> _Exercise_:
Retype each record below word for word, pictures excluded.

*** Supplied records

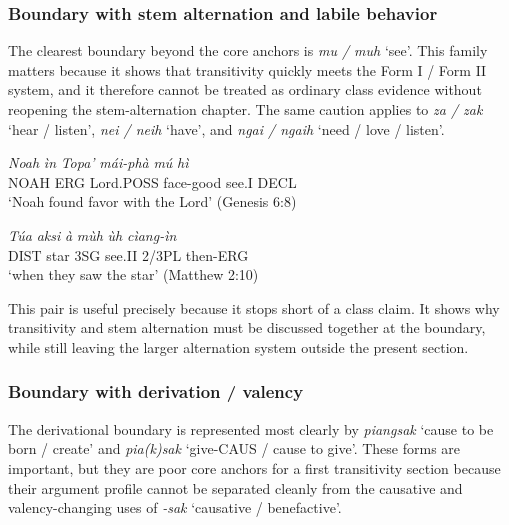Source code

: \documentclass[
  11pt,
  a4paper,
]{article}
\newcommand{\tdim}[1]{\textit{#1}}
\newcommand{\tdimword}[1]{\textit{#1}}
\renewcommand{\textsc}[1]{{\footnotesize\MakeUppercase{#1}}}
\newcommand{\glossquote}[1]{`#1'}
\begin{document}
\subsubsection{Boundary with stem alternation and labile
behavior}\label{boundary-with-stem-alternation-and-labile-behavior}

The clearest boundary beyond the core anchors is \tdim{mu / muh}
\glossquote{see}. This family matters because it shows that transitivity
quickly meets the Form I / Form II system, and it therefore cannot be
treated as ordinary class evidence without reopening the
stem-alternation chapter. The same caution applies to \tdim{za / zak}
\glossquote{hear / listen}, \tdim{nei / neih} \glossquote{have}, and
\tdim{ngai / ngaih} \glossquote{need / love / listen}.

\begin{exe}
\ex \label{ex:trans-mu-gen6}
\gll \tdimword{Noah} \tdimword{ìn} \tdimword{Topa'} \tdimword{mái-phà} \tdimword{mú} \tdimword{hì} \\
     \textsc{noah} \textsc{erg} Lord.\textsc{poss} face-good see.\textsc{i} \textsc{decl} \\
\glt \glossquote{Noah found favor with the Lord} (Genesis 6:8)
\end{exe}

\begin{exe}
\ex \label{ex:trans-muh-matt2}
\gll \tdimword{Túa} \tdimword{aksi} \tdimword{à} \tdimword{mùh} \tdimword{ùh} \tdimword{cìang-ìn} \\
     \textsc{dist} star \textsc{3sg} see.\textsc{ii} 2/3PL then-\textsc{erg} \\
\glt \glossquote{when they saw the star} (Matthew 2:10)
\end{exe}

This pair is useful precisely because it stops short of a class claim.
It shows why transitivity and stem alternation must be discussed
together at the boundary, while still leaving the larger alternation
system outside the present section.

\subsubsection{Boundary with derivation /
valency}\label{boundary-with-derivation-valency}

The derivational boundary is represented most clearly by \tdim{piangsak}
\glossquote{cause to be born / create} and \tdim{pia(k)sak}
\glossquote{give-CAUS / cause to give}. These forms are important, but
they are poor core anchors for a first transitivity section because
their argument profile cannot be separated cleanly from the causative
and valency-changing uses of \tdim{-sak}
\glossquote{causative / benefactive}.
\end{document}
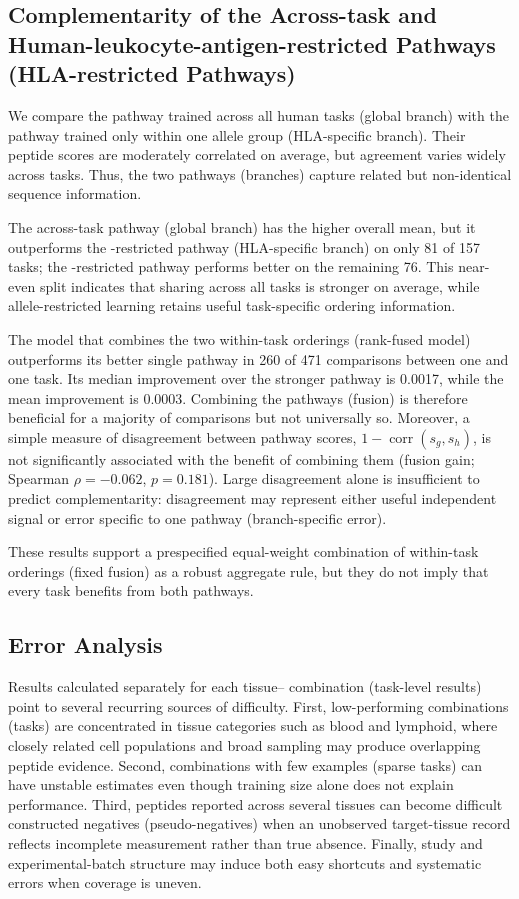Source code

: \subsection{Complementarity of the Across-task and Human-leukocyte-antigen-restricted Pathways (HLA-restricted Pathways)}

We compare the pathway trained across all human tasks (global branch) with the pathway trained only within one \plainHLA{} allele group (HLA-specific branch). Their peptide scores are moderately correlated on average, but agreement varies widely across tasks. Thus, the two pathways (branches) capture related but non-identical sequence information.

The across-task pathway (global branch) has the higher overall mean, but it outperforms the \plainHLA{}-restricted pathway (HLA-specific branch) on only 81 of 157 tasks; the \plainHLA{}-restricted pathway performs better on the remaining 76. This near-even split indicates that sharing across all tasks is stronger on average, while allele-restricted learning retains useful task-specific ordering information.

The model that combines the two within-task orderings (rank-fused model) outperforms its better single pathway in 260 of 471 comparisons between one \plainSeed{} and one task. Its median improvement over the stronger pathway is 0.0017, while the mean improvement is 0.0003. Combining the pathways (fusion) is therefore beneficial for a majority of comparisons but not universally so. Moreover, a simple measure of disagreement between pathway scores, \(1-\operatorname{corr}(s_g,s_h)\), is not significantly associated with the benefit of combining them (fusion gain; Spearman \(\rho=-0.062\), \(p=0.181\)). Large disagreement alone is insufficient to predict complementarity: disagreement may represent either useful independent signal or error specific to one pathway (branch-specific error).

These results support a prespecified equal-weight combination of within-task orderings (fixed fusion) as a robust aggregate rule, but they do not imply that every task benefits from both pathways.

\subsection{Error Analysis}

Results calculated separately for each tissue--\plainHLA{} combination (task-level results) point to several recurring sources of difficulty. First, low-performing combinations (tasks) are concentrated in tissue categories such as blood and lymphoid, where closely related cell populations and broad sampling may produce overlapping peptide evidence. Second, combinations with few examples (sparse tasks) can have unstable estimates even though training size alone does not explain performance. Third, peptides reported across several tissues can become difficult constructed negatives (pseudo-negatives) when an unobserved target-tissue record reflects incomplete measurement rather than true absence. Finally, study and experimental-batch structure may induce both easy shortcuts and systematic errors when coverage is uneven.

******

> _Exercise response_:
Source code

: \documentclass[
  11pt,
  a4paper,
]{article}
\newcommand{\tdim}[1]{\textit{#1}}
\newcommand{\tdimword}[1]{\textit{#1}}
\renewcommand{\textsc}[1]{{\footnotesize\MakeUppercase{#1}}}
\newcommand{\glossquote}[1]{`#1'}
\begin{document}
\subsubsection{Boundary with stem alternation and labile
behavior}\label{boundary-with-stem-alternation-and-labile-behavior}

The clearest boundary beyond the core anchors is \tdim{mu / muh}
\glossquote{see}. This family matters because it shows that transitivity
quickly meets the Form I / Form II system, and it therefore cannot be
treated as ordinary class evidence without reopening the
stem-alternation chapter. The same caution applies to \tdim{za / zak}
\glossquote{hear / listen}, \tdim{nei / neih} \glossquote{have}, and
\tdim{ngai / ngaih} \glossquote{need / love / listen}.

\begin{exe}
\ex \label{ex:trans-mu-gen6}
\gll \tdimword{Noah} \tdimword{ìn} \tdimword{Topa'} \tdimword{mái-phà} \tdimword{mú} \tdimword{hì} \\
     \textsc{noah} \textsc{erg} Lord.\textsc{poss} face-good see.\textsc{i} \textsc{decl} \\
\glt \glossquote{Noah found favor with the Lord} (Genesis 6:8)
\end{exe}

\begin{exe}
\ex \label{ex:trans-muh-matt2}
\gll \tdimword{Túa} \tdimword{aksi} \tdimword{à} \tdimword{mùh} \tdimword{ùh} \tdimword{cìang-ìn} \\
     \textsc{dist} star \textsc{3sg} see.\textsc{ii} 2/3PL then-\textsc{erg} \\
\glt \glossquote{when they saw the star} (Matthew 2:10)
\end{exe}

This pair is useful precisely because it stops short of a class claim.
It shows why transitivity and stem alternation must be discussed
together at the boundary, while still leaving the larger alternation
system outside the present section.

\subsubsection{Boundary with derivation /
valency}\label{boundary-with-derivation-valency}

The derivational boundary is represented most clearly by \tdim{piangsak}
\glossquote{cause to be born / create} and \tdim{pia(k)sak}
\glossquote{give-CAUS / cause to give}. These forms are important, but
they are poor core anchors for a first transitivity section because
their argument profile cannot be separated cleanly from the causative
and valency-changing uses of \tdim{-sak}
\glossquote{causative / benefactive}.
\end{document}
Source code

: \subsection{Complementarity of the Across-task and Human-leukocyte-antigen-restricted Pathways (HLA-restricted Pathways)}

We compare the pathway trained across all human tasks (global branch) with the pathway trained only within one \plainHLA{} allele group (HLA-specific branch). Their peptide scores are moderately correlated on average, but agreement varies widely across tasks. Thus, the two pathways (branches) capture related but non-identical sequence information.

The across-task pathway (global branch) has the higher overall mean, but it outperforms the \plainHLA{}-restricted pathway (HLA-specific branch) on only 81 of 157 tasks; the \plainHLA{}-restricted pathway performs better on the remaining 76. This near-even split indicates that sharing across all tasks is stronger on average, while allele-restricted learning retains useful task-specific ordering information.

The model that combines the two within-task orderings (rank-fused model) outperforms its better single pathway in 260 of 471 comparisons between one \plainSeed{} and one task. Its median improvement over the stronger pathway is 0.0017, while the mean improvement is 0.0003. Combining the pathways (fusion) is therefore beneficial for a majority of comparisons but not universally so. Moreover, a simple measure of disagreement between pathway scores, \(1-\operatorname{corr}(s_g,s_h)\), is not significantly associated with the benefit of combining them (fusion gain; Spearman \(\rho=-0.062\), \(p=0.181\)). Large disagreement alone is insufficient to predict complementarity: disagreement may represent either useful independent signal or error specific to one pathway (branch-specific error).

These results support a prespecified equal-weight combination of within-task orderings (fixed fusion) as a robust aggregate rule, but they do not imply that every task benefits from both pathways.

\subsection{Error Analysis}

Results calculated separately for each tissue--\plainHLA{} combination (task-level results) point to several recurring sources of difficulty. First, low-performing combinations (tasks) are concentrated in tissue categories such as blood and lymphoid, where closely related cell populations and broad sampling may produce overlapping peptide evidence. Second, combinations with few examples (sparse tasks) can have unstable estimates even though training size alone does not explain performance. Third, peptides reported across several tissues can become difficult constructed negatives (pseudo-negatives) when an unobserved target-tissue record reflects incomplete measurement rather than true absence. Finally, study and experimental-batch structure may induce both easy shortcuts and systematic errors when coverage is uneven.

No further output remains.